What the task requires = Nothing outside the range below should be printed. Output exactly the lines from the line with "for exponentially weighted" to the line with "gloriosa la sua lode!", both included.

Data for processing =

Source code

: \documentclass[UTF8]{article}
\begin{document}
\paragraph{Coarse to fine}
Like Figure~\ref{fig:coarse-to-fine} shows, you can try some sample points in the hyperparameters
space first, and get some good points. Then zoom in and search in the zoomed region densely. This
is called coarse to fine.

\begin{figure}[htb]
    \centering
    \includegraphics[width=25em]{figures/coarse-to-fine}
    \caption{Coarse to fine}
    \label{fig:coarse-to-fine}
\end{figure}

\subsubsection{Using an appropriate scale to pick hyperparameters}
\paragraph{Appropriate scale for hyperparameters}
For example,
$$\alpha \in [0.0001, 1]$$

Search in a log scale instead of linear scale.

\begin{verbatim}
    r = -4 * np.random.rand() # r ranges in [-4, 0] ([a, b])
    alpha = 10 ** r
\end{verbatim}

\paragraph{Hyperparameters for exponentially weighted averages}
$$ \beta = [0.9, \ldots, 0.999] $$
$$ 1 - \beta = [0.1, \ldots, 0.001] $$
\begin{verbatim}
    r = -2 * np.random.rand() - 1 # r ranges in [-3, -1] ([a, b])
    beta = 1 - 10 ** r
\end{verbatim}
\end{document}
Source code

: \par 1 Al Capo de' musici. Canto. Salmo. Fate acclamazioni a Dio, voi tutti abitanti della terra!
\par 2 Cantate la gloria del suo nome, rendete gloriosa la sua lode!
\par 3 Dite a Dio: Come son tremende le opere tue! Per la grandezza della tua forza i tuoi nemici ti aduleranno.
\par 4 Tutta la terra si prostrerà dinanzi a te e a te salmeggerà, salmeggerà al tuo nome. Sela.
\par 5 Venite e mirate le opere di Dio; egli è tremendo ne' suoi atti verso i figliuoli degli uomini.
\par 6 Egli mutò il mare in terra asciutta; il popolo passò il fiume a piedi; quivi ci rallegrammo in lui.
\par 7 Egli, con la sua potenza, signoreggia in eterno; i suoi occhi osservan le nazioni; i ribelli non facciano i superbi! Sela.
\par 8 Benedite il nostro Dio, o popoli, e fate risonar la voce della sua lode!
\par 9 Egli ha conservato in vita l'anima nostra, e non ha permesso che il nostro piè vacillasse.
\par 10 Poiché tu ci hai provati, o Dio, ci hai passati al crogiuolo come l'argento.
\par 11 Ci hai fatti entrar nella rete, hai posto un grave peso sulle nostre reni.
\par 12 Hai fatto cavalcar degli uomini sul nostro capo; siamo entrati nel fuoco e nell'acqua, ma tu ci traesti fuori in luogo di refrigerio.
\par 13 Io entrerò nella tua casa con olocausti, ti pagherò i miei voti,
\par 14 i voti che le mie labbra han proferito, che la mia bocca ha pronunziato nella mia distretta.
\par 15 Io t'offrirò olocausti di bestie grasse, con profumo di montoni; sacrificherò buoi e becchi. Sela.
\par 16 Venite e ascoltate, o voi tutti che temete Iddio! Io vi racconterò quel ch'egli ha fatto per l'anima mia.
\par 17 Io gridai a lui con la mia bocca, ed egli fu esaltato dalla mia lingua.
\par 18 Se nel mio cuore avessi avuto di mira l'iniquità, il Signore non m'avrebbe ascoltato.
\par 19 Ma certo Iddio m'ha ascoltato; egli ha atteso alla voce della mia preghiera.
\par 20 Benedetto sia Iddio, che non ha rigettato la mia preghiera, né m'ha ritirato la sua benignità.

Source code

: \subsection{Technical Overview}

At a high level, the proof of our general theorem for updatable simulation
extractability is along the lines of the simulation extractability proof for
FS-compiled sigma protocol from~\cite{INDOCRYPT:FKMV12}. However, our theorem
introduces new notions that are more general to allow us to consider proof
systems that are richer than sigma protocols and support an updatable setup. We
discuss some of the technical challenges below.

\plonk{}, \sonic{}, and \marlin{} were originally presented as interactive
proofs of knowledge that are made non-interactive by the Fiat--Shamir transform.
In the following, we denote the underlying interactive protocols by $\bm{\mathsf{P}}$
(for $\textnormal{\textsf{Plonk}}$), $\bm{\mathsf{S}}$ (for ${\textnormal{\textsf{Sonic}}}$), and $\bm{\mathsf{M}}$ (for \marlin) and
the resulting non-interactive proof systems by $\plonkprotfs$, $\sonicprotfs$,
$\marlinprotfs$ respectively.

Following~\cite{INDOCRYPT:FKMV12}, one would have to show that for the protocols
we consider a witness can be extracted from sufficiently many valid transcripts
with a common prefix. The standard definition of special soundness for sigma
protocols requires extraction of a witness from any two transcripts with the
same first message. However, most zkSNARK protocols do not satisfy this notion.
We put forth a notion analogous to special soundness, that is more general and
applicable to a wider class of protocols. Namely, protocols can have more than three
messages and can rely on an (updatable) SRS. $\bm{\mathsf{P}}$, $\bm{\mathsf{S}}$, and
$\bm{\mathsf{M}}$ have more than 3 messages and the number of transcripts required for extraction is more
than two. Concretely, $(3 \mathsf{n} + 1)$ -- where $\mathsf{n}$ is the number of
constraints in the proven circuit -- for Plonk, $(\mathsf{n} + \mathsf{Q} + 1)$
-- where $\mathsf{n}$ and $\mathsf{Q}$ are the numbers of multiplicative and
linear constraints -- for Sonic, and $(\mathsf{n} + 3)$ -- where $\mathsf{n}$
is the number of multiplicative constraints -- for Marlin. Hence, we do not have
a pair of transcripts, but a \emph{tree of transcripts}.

Output for this task =
\paragraph{Hyperparameters for exponentially weighted averages}
$$ \beta = [0.9, \ldots, 0.999] $$
$$ 1 - \beta = [0.1, \ldots, 0.001] $$
\begin{verbatim}
    r = -2 * np.random.rand() - 1 # r ranges in [-3, -1] ([a, b])
    beta = 1 - 10 ** r
\end{verbatim}
\end{document}
Source code

: \par 1 Al Capo de' musici. Canto. Salmo. Fate acclamazioni a Dio, voi tutti abitanti della terra!
\par 2 Cantate la gloria del suo nome, rendete gloriosa la sua lode!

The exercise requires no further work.